> Description of the task: Take the listing below and print exactly the lines starting at the line containing "监测心电图的临床意义主要是能了解心率的快慢, 对心律失常的类型进行确切诊断, 对心肌缺血状况的判断也有重要价值。" and ending at the line containing "the fraction field", both ends included, and no others.

> Record excerpts:
______

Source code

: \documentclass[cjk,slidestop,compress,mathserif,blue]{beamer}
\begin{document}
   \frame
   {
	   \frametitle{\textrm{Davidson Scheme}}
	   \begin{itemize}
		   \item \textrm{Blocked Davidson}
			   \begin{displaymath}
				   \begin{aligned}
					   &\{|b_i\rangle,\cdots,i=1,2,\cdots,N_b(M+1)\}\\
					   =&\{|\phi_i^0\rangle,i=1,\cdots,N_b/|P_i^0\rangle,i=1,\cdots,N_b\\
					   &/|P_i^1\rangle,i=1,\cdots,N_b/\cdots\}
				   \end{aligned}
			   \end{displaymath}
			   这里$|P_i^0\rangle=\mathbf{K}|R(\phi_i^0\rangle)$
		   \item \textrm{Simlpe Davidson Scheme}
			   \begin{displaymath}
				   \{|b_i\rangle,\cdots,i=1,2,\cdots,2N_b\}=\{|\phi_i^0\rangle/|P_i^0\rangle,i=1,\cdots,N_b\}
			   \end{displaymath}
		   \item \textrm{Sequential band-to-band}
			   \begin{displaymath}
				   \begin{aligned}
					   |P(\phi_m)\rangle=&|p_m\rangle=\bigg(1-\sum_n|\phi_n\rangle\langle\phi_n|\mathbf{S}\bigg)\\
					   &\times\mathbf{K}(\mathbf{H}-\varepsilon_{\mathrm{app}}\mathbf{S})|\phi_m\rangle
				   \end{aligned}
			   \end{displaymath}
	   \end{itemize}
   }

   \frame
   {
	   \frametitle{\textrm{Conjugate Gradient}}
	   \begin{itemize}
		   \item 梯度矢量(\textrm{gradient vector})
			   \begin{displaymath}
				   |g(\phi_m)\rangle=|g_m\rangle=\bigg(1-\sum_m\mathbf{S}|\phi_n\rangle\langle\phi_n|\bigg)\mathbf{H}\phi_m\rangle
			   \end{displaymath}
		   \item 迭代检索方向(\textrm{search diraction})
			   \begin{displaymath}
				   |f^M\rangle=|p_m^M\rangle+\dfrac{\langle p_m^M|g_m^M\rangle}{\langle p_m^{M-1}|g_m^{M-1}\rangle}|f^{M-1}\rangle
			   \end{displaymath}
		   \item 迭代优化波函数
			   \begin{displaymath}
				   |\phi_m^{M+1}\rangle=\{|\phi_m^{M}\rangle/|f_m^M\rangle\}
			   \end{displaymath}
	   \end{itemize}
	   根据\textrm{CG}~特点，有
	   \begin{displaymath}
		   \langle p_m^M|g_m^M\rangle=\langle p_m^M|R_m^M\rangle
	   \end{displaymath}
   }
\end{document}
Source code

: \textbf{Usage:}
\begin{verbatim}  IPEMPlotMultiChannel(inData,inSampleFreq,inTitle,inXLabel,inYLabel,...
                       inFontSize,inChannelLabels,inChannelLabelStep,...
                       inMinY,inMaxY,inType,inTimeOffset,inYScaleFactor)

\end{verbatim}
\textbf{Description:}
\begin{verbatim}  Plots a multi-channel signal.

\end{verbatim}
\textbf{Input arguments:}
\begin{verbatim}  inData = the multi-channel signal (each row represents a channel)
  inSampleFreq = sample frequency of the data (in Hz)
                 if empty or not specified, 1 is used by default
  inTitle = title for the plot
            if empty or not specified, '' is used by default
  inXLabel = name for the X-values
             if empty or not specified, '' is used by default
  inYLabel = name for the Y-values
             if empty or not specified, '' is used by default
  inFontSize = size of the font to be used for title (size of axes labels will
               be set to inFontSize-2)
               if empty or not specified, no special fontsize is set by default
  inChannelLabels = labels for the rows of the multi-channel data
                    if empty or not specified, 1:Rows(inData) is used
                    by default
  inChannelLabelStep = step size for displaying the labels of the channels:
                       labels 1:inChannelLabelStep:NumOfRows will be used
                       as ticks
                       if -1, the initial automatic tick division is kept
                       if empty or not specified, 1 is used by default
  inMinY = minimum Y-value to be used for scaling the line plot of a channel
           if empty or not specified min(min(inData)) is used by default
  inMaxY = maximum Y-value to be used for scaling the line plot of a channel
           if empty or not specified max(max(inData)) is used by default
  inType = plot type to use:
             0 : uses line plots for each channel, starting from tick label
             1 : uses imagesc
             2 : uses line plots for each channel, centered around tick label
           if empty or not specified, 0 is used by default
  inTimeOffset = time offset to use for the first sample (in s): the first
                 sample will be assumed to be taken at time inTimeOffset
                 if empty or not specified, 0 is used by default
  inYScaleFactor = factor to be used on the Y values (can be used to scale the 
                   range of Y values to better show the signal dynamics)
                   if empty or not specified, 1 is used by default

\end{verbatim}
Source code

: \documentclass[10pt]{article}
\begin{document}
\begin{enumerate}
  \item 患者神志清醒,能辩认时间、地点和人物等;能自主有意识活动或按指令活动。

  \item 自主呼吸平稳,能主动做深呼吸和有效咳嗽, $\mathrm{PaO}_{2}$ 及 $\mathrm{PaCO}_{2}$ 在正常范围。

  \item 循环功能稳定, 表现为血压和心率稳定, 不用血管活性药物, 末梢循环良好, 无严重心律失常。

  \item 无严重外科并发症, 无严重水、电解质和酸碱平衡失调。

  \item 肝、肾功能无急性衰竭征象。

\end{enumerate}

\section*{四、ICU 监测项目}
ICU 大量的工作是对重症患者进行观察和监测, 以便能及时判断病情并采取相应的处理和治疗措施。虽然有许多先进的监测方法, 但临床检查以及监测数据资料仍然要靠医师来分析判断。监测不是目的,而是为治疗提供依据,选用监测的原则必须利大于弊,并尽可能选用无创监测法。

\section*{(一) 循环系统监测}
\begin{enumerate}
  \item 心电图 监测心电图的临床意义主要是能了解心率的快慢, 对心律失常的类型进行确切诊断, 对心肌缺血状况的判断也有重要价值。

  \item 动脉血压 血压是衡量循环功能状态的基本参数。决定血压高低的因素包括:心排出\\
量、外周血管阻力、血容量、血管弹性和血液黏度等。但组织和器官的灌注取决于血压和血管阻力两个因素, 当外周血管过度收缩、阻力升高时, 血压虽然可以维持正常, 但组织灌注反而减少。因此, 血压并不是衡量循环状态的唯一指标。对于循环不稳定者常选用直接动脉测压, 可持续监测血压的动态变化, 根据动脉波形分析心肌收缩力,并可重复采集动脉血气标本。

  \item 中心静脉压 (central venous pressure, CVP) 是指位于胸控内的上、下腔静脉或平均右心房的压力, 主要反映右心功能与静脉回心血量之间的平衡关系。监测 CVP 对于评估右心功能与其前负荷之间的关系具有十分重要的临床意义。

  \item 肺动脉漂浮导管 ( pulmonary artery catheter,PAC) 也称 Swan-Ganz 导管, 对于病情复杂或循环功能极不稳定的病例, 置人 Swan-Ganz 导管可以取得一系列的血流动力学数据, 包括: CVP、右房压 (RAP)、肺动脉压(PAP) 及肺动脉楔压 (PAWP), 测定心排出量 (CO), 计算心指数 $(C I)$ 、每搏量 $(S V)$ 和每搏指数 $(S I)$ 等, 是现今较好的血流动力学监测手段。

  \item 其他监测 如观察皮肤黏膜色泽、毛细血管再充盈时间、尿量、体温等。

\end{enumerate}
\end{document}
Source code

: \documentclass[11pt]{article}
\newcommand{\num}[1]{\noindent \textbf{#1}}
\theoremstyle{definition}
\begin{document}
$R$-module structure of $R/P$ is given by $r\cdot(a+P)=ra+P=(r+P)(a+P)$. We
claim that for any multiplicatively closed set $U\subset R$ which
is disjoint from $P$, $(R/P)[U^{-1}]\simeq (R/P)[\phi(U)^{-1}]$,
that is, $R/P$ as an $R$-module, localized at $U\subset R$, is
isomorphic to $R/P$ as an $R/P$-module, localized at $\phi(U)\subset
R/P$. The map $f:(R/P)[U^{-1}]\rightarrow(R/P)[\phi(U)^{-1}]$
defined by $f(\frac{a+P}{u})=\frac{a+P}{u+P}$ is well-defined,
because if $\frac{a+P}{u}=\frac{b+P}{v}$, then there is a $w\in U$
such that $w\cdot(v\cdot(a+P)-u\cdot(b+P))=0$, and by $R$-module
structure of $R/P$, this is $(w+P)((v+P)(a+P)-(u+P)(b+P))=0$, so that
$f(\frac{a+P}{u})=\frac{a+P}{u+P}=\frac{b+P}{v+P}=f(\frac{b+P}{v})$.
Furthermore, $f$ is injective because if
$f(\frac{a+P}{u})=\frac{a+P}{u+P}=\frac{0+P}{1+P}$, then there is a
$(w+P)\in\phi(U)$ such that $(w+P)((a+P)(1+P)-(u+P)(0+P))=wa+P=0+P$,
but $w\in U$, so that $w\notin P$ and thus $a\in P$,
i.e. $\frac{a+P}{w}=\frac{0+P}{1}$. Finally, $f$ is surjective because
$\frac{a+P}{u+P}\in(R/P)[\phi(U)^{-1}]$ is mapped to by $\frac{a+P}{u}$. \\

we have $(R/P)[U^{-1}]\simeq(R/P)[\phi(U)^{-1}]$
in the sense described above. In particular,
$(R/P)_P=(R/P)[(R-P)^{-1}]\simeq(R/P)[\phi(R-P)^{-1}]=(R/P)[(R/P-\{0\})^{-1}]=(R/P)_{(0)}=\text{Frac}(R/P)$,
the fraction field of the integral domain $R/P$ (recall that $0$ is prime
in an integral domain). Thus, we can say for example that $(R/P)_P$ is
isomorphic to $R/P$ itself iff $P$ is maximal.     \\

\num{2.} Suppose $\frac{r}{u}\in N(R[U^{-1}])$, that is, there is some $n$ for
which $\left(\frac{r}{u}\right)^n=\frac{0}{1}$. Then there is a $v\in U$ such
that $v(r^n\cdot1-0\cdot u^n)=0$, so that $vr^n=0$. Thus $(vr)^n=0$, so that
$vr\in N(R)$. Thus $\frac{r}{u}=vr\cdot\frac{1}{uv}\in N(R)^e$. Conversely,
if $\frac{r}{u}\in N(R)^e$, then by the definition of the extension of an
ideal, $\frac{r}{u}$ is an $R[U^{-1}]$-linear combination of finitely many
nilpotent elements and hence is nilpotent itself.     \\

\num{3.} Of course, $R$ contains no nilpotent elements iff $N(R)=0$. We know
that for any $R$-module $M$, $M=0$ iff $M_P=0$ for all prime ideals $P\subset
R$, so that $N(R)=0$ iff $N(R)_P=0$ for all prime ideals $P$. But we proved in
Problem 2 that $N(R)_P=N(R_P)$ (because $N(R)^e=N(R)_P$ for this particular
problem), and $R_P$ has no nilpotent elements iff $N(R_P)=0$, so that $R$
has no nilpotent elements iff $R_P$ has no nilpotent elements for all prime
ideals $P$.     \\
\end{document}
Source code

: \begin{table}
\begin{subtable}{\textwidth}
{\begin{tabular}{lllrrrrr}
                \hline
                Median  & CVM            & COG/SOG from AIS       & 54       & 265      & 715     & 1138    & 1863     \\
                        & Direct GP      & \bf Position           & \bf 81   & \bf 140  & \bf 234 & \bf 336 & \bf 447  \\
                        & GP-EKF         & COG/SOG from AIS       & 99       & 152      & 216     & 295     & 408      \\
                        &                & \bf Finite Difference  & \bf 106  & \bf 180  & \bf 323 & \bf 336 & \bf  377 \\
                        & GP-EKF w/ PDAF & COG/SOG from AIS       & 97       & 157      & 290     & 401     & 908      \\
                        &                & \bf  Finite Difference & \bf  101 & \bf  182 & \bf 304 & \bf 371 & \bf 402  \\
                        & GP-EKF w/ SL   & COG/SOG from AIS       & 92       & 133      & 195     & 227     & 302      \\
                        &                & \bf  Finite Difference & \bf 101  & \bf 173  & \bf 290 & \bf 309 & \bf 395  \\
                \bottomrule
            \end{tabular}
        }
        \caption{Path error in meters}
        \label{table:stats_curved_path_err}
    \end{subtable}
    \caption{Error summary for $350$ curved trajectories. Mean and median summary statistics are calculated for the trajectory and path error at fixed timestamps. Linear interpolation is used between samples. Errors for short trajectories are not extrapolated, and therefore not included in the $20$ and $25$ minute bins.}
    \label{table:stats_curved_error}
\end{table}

______

> Problem solution:
  \item 心电图 监测心电图的临床意义主要是能了解心率的快慢, 对心律失常的类型进行确切诊断, 对心肌缺血状况的判断也有重要价值。

  \item 动脉血压 血压是衡量循环功能状态的基本参数。决定血压高低的因素包括:心排出\\
量、外周血管阻力、血容量、血管弹性和血液黏度等。但组织和器官的灌注取决于血压和血管阻力两个因素, 当外周血管过度收缩、阻力升高时, 血压虽然可以维持正常, 但组织灌注反而减少。因此, 血压并不是衡量循环状态的唯一指标。对于循环不稳定者常选用直接动脉测压, 可持续监测血压的动态变化, 根据动脉波形分析心肌收缩力,并可重复采集动脉血气标本。

  \item 中心静脉压 (central venous pressure, CVP) 是指位于胸控内的上、下腔静脉或平均右心房的压力, 主要反映右心功能与静脉回心血量之间的平衡关系。监测 CVP 对于评估右心功能与其前负荷之间的关系具有十分重要的临床意义。

  \item 肺动脉漂浮导管 ( pulmonary artery catheter,PAC) 也称 Swan-Ganz 导管, 对于病情复杂或循环功能极不稳定的病例, 置人 Swan-Ganz 导管可以取得一系列的血流动力学数据, 包括: CVP、右房压 (RAP)、肺动脉压(PAP) 及肺动脉楔压 (PAWP), 测定心排出量 (CO), 计算心指数 $(C I)$ 、每搏量 $(S V)$ 和每搏指数 $(S I)$ 等, 是现今较好的血流动力学监测手段。

  \item 其他监测 如观察皮肤黏膜色泽、毛细血管再充盈时间、尿量、体温等。

\end{enumerate}
\end{document}
Source code

: \documentclass[11pt]{article}
\newcommand{\num}[1]{\noindent \textbf{#1}}
\theoremstyle{definition}
\begin{document}
$R$-module structure of $R/P$ is given by $r\cdot(a+P)=ra+P=(r+P)(a+P)$. We
claim that for any multiplicatively closed set $U\subset R$ which
is disjoint from $P$, $(R/P)[U^{-1}]\simeq (R/P)[\phi(U)^{-1}]$,
that is, $R/P$ as an $R$-module, localized at $U\subset R$, is
isomorphic to $R/P$ as an $R/P$-module, localized at $\phi(U)\subset
R/P$. The map $f:(R/P)[U^{-1}]\rightarrow(R/P)[\phi(U)^{-1}]$
defined by $f(\frac{a+P}{u})=\frac{a+P}{u+P}$ is well-defined,
because if $\frac{a+P}{u}=\frac{b+P}{v}$, then there is a $w\in U$
such that $w\cdot(v\cdot(a+P)-u\cdot(b+P))=0$, and by $R$-module
structure of $R/P$, this is $(w+P)((v+P)(a+P)-(u+P)(b+P))=0$, so that
$f(\frac{a+P}{u})=\frac{a+P}{u+P}=\frac{b+P}{v+P}=f(\frac{b+P}{v})$.
Furthermore, $f$ is injective because if
$f(\frac{a+P}{u})=\frac{a+P}{u+P}=\frac{0+P}{1+P}$, then there is a
$(w+P)\in\phi(U)$ such that $(w+P)((a+P)(1+P)-(u+P)(0+P))=wa+P=0+P$,
but $w\in U$, so that $w\notin P$ and thus $a\in P$,
i.e. $\frac{a+P}{w}=\frac{0+P}{1}$. Finally, $f$ is surjective because
$\frac{a+P}{u+P}\in(R/P)[\phi(U)^{-1}]$ is mapped to by $\frac{a+P}{u}$. \\

we have $(R/P)[U^{-1}]\simeq(R/P)[\phi(U)^{-1}]$
in the sense described above. In particular,
$(R/P)_P=(R/P)[(R-P)^{-1}]\simeq(R/P)[\phi(R-P)^{-1}]=(R/P)[(R/P-\{0\})^{-1}]=(R/P)_{(0)}=\text{Frac}(R/P)$,
the fraction field of the integral domain $R/P$ (recall that $0$ is prime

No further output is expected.